From these analyses, three of the four cases show that the common miRNA biomarkers of two diseases or the miRNA biomarkers of a disease have a smaller distance mean compared with the overall mean distance for one or two distance models. Only one case does not have this phenomenon. Compared with the other three cases, this case only has 12 biomarkers. It is not clear whether a lower number of biomarkers would lead to different outcomes than the other three cases.

It is known that the miRNA seed played a more important role in target recognition than the rest of the miRNA sequence43. The use of miRNA seed sequences for biomarker analysis is also an interesting topic that could be a future study. In addition, the mean distances of miRNAs in the same seed family for several cases are examined using the derived distributions. Table 9 provides the mean distances for the JC model and Kimura model of three seed families. In these three cases, all of them have a smaller mean distance than the overall mean. The percentiles of these means are very small. All of them are smaller than one percentile. It shows the very high similarity of the miRNA mature sequences in each of the three families.
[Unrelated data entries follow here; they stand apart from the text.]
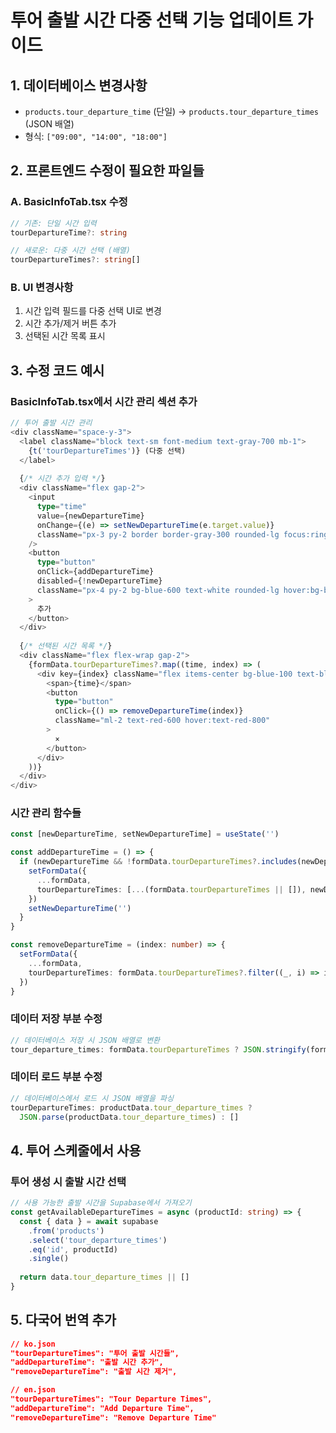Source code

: # 투어 출발 시간 다중 선택 기능 업데이트 가이드

## 1. 데이터베이스 변경사항
- `products.tour_departure_time` (단일) → `products.tour_departure_times` (JSON 배열)
- 형식: `["09:00", "14:00", "18:00"]`

## 2. 프론트엔드 수정이 필요한 파일들

### A. BasicInfoTab.tsx 수정
```typescript
// 기존: 단일 시간 입력
tourDepartureTime?: string

// 새로운: 다중 시간 선택 (배열)
tourDepartureTimes?: string[]
```

### B. UI 변경사항
1. 시간 입력 필드를 다중 선택 UI로 변경
2. 시간 추가/제거 버튼 추가
3. 선택된 시간 목록 표시

## 3. 수정 코드 예시

### BasicInfoTab.tsx에서 시간 관리 섹션 추가
```typescript
// 투어 출발 시간 관리
<div className="space-y-3">
  <label className="block text-sm font-medium text-gray-700 mb-1">
    {t('tourDepartureTimes')} (다중 선택)
  </label>
  
  {/* 시간 추가 입력 */}
  <div className="flex gap-2">
    <input
      type="time"
      value={newDepartureTime}
      onChange={(e) => setNewDepartureTime(e.target.value)}
      className="px-3 py-2 border border-gray-300 rounded-lg focus:ring-2 focus:ring-blue-500"
    />
    <button
      type="button"
      onClick={addDepartureTime}
      disabled={!newDepartureTime}
      className="px-4 py-2 bg-blue-600 text-white rounded-lg hover:bg-blue-700 disabled:bg-gray-400"
    >
      추가
    </button>
  </div>
  
  {/* 선택된 시간 목록 */}
  <div className="flex flex-wrap gap-2">
    {formData.tourDepartureTimes?.map((time, index) => (
      <div key={index} className="flex items-center bg-blue-100 text-blue-800 px-3 py-1 rounded-full text-sm">
        <span>{time}</span>
        <button
          type="button"
          onClick={() => removeDepartureTime(index)}
          className="ml-2 text-red-600 hover:text-red-800"
        >
          ×
        </button>
      </div>
    ))}
  </div>
</div>
```

### 시간 관리 함수들
```typescript
const [newDepartureTime, setNewDepartureTime] = useState('')

const addDepartureTime = () => {
  if (newDepartureTime && !formData.tourDepartureTimes?.includes(newDepartureTime)) {
    setFormData({
      ...formData,
      tourDepartureTimes: [...(formData.tourDepartureTimes || []), newDepartureTime]
    })
    setNewDepartureTime('')
  }
}

const removeDepartureTime = (index: number) => {
  setFormData({
    ...formData,
    tourDepartureTimes: formData.tourDepartureTimes?.filter((_, i) => i !== index) || []
  })
}
```

### 데이터 저장 부분 수정
```typescript
// 데이터베이스 저장 시 JSON 배열로 변환
tour_departure_times: formData.tourDepartureTimes ? JSON.stringify(formData.tourDepartureTimes) : null
```

### 데이터 로드 부분 수정
```typescript
// 데이터베이스에서 로드 시 JSON 배열을 파싱
tourDepartureTimes: productData.tour_departure_times ? 
  JSON.parse(productData.tour_departure_times) : []
```

## 4. 투어 스케줄에서 사용

### 투어 생성 시 출발 시간 선택
```typescript
// 사용 가능한 출발 시간을 Supabase에서 가져오기
const getAvailableDepartureTimes = async (productId: string) => {
  const { data } = await supabase
    .from('products')
    .select('tour_departure_times')
    .eq('id', productId)
    .single()
  
  return data.tour_departure_times || []
}
```

## 5. 다국어 번역 추가
```json
// ko.json
"tourDepartureTimes": "투어 출발 시간들",
"addDepartureTime": "출발 시간 추가",
"removeDepartureTime": "출발 시간 제거",

// en.json  
"tourDepartureTimes": "Tour Departure Times",
"addDepartureTime": "Add Departure Time",
"removeDepartureTime": "Remove Departure Time"
```
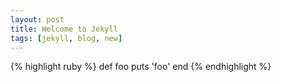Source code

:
 ```yaml
---
layout: post
title: Welcome to Jekyll
tags: [jekyll, blog, new]
---
```


{% highlight ruby %}
def foo
    puts 'foo'
end
{% endhighlight %}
It is very likely that the mature sequences in other seed families also have high similarities. In addition, the KS test was also used to test the similarity between the distribution derived by the kernel density estimation method for all pairwise distances and that for the pairwise distances of the LET-7 family. The distributions are significantly different with p-values 2.3048e−31 and 1.7902e−30 for JC and Kimura model distance, respectively.

Table 9 The distance of miRNAs in three seed families.

Conclusion

miRNAs have been widely used as disease biomarkers for various diseases. The association between diseases has been explored by analyzing their miRNA biomarkers. As miRNAs are involved in disease mechanisms, there might be an association between two diseases if these two diseases have many common miRNA biomarkers or have miRNA biomarkers with high similarity. The pairwise distance distribution of miRNAs can be used to assess the proximity between miRNAs. To the best of my knowledge, there have been no studies exploring the distribution of miRNA pairwise distance. To this end, the approximate distributions of miRNA pairwise distances based on the JC and Kimura substitution models were derived in this study. Using these derived distributions, the similarity of miRNA biomarkers for several diseases was evaluated. The results show that the mean distances of the miRNA biomarkers are smaller than the overall mean disease in three of the four studied cases for some distance model. In conclusion, this paper provides approximate distributions of miRNA pairwise distance that can be used to measure the similarity of miRNAs, and to study the similarity of miRNA biomarkers.